**Work to be completed:** Answer with a single number: the count of lines below that hold "state".
== Given records ==
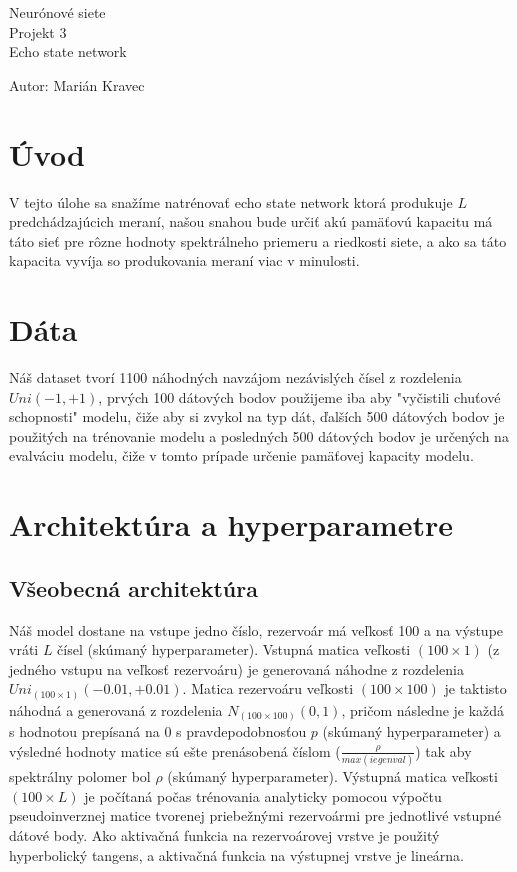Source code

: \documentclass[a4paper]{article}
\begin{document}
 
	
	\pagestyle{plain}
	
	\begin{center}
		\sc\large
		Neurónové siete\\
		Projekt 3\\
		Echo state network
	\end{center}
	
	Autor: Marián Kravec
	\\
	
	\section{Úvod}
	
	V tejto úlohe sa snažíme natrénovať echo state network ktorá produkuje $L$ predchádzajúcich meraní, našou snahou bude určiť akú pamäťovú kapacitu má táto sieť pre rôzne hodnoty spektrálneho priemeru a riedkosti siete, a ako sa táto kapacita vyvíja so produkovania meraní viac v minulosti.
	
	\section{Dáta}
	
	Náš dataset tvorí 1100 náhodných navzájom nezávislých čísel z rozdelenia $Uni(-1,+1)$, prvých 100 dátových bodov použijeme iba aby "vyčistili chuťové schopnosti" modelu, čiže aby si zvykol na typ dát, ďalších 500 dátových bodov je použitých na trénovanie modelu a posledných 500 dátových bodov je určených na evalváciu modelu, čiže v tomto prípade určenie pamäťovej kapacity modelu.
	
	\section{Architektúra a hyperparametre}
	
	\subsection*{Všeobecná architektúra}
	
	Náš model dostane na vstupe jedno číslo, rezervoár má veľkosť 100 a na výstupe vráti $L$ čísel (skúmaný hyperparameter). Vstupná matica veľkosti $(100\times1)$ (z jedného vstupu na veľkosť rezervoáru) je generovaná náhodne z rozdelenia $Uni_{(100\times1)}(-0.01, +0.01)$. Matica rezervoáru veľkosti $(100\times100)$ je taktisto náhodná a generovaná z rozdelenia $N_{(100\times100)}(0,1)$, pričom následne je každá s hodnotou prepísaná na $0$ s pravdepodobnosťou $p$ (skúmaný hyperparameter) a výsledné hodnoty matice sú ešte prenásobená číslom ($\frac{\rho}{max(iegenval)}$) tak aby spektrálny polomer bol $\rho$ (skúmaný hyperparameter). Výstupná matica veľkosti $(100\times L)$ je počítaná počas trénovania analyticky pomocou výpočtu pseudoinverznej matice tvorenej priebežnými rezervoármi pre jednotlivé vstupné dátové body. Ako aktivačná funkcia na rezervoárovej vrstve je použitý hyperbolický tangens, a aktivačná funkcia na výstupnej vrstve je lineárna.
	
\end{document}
===
**Completed exercise:** 2